Bug #63810

Story #63815: Reduce communication between server and client

pages SYS_LASTCHANGED does not update when page cache is cleared

Added by Michiel Roos almost 5 years ago. Updated almost 4 years ago.

Status:
Accepted
Priority:
Must have
Category:
Caching
Start date:
2014-12-12
Due date:
% Done:

0%

TYPO3 Version:
6.2
PHP Version:
5.4
Tags:
Complexity:
Is Regression:
No
Sprint Focus:

Description

When the frontend cache is cleared, the SYS_LASTCHANGED value is not updated.
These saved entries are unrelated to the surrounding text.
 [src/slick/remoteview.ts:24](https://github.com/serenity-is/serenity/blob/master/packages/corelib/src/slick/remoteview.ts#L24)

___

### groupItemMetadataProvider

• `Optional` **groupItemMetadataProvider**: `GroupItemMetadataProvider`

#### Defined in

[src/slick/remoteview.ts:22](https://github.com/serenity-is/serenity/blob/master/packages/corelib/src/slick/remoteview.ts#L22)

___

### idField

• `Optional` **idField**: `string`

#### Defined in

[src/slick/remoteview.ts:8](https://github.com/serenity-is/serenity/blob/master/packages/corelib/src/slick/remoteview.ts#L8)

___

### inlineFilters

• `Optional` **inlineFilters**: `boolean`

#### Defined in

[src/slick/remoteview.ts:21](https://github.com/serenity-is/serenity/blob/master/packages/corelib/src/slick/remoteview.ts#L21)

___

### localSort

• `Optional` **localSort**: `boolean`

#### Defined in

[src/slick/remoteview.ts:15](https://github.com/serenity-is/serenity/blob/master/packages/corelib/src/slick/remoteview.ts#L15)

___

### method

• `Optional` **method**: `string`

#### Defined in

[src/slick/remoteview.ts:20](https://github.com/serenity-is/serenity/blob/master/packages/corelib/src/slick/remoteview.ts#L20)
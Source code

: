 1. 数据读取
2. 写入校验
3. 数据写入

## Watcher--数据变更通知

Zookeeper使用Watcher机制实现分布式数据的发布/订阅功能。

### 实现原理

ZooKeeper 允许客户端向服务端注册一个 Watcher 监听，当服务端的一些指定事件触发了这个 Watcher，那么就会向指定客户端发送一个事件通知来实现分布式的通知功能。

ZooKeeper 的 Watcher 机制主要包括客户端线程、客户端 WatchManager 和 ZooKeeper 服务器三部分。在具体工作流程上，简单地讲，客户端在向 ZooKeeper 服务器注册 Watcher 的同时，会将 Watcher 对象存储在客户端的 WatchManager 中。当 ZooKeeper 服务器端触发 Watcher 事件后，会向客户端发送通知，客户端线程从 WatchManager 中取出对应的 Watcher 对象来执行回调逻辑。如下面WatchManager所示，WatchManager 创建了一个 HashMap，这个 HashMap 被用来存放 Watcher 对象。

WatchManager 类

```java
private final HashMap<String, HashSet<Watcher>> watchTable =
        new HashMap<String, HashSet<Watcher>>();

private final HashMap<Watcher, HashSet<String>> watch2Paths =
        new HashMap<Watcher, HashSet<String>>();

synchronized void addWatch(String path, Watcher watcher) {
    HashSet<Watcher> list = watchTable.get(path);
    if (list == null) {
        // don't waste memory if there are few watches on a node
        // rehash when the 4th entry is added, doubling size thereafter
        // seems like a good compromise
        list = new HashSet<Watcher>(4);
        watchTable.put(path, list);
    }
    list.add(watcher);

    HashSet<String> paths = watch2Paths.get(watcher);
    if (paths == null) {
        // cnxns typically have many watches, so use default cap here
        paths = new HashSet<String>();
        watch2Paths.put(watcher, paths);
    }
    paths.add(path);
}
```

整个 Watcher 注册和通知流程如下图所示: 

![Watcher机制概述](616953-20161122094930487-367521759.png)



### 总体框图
This means that the 'Last Modified' header sent out by TYPO3 will stay unchanged for all the pages. All visitors holding a cached page in their browser cache will keep this page forever. They will check back with the server after the page 'expires' from their cache, but will never fetch a new version because the server says the page has not been modified.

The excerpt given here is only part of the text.